■ TASK DETAILS:
For each line in the data below that has the word "Senatus", copy that line.

■ PROVIDED RECORDS:
..........
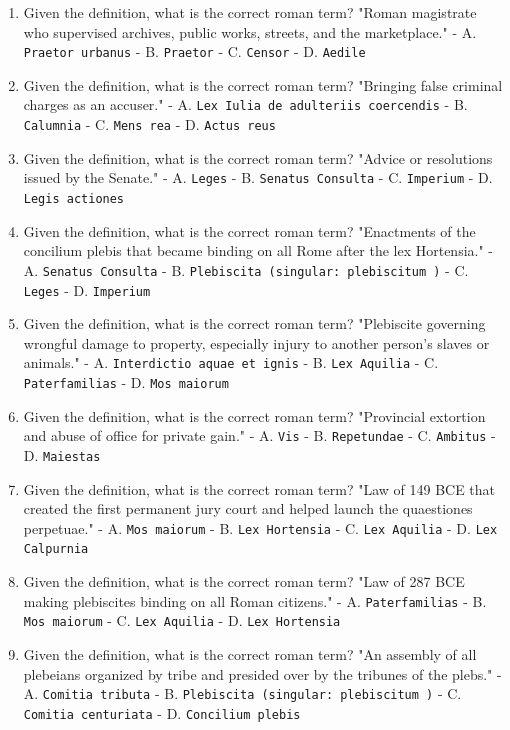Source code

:\documentclass[11pt]{article}
\begin{document}
\begin{enumerate}
\item Given the definition, what is the correct roman term? "Roman magistrate who supervised archives, public works, streets, and the marketplace." - A. \texttt{Praetor urbanus} - B. \texttt{Praetor} - C. \texttt{Censor} - D. \texttt{Aedile}
\item Given the definition, what is the correct roman term? "Bringing false criminal charges as an accuser." - A. \texttt{Lex Iulia de adulteriis coercendis} - B. \texttt{Calumnia} - C. \texttt{Mens rea} - D. \texttt{Actus reus}
\item Given the definition, what is the correct roman term? "Advice or resolutions issued by the Senate." - A. \texttt{Leges} - B. \texttt{Senatus Consulta} - C. \texttt{Imperium} - D. \texttt{Legis actiones}
\item Given the definition, what is the correct roman term? "Enactments of the concilium plebis that became binding on all Rome after the lex Hortensia." - A. \texttt{Senatus Consulta} - B. \texttt{Plebiscita (singular: plebiscitum )} - C. \texttt{Leges} - D. \texttt{Imperium}
\item Given the definition, what is the correct roman term? "Plebiscite governing wrongful damage to property, especially injury to another person's slaves or animals." - A. \texttt{Interdictio aquae et ignis} - B. \texttt{Lex Aquilia} - C. \texttt{Paterfamilias} - D. \texttt{Mos maiorum}
\item Given the definition, what is the correct roman term? "Provincial extortion and abuse of office for private gain." - A. \texttt{Vis} - B. \texttt{Repetundae} - C. \texttt{Ambitus} - D. \texttt{Maiestas}
\item Given the definition, what is the correct roman term? "Law of 149 BCE that created the first permanent jury court and helped launch the quaestiones perpetuae." - A. \texttt{Mos maiorum} - B. \texttt{Lex Hortensia} - C. \texttt{Lex Aquilia} - D. \texttt{Lex Calpurnia}
\item Given the definition, what is the correct roman term? "Law of 287 BCE making plebiscites binding on all Roman citizens." - A. \texttt{Paterfamilias} - B. \texttt{Mos maiorum} - C. \texttt{Lex Aquilia} - D. \texttt{Lex Hortensia}
\item Given the definition, what is the correct roman term? "An assembly of all plebeians organized by tribe and presided over by the tribunes of the plebs." - A. \texttt{Comitia tributa} - B. \texttt{Plebiscita (singular: plebiscitum )} - C. \texttt{Comitia centuriata} - D. \texttt{Concilium plebis}

\end{enumerate}
\end{document}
..........
■ SOLUTION TO THIS TASK:
\item Given the definition, what is the correct roman term? "Advice or resolutions issued by the Senate." - A. \texttt{Leges} - B. \texttt{Senatus Consulta} - C. \texttt{Imperium} - D. \texttt{Legis actiones}
\item Given the definition, what is the correct roman term? "Enactments of the concilium plebis that became binding on all Rome after the lex Hortensia." - A. \texttt{Senatus Consulta} - B. \texttt{Plebiscita (singular: plebiscitum )} - C. \texttt{Leges} - D. \texttt{Imperium}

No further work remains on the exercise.